Given the uneven quality of Kemp’s “Nathan the Wise,” it seems its main value to a contemporary audience must be political. Kulick confirmed that idea. “The tragedy of tragedy is that it keeps happening,” he said. “‘Nathan the Wise’ is still a play that wants to be seen, because the problems that “Nathan the Wise” addresses haven’t quite gone away yet.”

It’s an astute observation, but undercut by the reality that politically, “Nathan the Wise” shows its age. Start with its characterizations of women. Rachel, Nathan’s daughter, makes her entrance as a damsel in distress; she spends the rest of the play being loved and fought over, her character never breaking through the constraints of vaguely charming naiveté. Her caretaker Daya, zealous about two things – Christianity and Rachel’s marital prospects – is similarly one-dimensional, and the sultan Saladin’s sister Sittah (say that five times fast), seems to have been written with the fallacious idea that allowing a female character to play chess and understand finance is indulgence enough to make her well-rounded.

The play occasionally gives off an uncomfortable colonial overtone, as well. That Hebrew and Arabic argument at the start of the play only stops when Nathan whistles and says, in English, “We have a story to tell.” (He proceeds to instruct the audience in the name of the play, the history of its writing, and its setting; this less than fully-fleshed-out meta-theatrical concept of the bickering troupe united by the pursuit of a message of peace never resurfaces.). The bickerers, cowed, proceed to meekly don their robes, adopt English as their shared language, and perform the play.

It’s difficult not to flinch at that progression. The play derives its significance from perceived parallels between religious intolerance in the modern day, the 1700s, and the 1100s; the tone-deafness of positioning an English-speaking patriarch as the wise man amongst the babblers – ignoring the troubling legacies of the British Mandate – is hard to write off harmless. It’s worth noting that the script also includes protests against colonialism, specifically in Nathan and Rachel’s remonstrations of Daya for her relentlessly Euro-centric opinions. Still, it’s an initial political misstep that might well alienate audiences.

Most importantly, the entire thing is too tidy. For anyone interested in the current state of religious conflict in and beyond Israel, the play’s central idea – that all religions, and their followers, are equal, and that there is much to be lost from animosity between them – is too obvious, and too obviously insufficient, to be fresh or inspirational.

For me, Kulick’s fears about the potential ramifications of the fable-like quality of “Nathan the Wise” were realized. I felt the political message of “Nathan the Wise” was interchangeable with that of “Why Can’t We Be Friends,” a song I used to reject a potential suitor in the seventh grade. (Sorry, Colin.) The idea that we could solve our problems if we all just mastered our feelings and got along is perpetually appealing, and far from irrelevant, but it’s been worn thin from lack of practical wisdom. After thousands of years of religious persecution between groups, one gets the feeling that if such a sweetly compelling solution had more than theoretical value it should, perhaps, have worked already.

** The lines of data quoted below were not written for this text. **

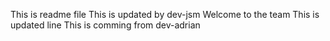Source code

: This is readme file
This is updated by dev-jsm
Welcome to the team
This is updated line
This is comming from dev-adrian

When I asked Abraham the same question as I did Kulick – what fears he had surrounding the production – he told me he was worried “that people will scoff at the message, considering what’s happening everywhere.”

I would counter his fear with one of my own: that people will consider the message of “Nathan the Wise” sufficient, and let the harder truths of contemporary religious intolerance go, regrettably, unexamined.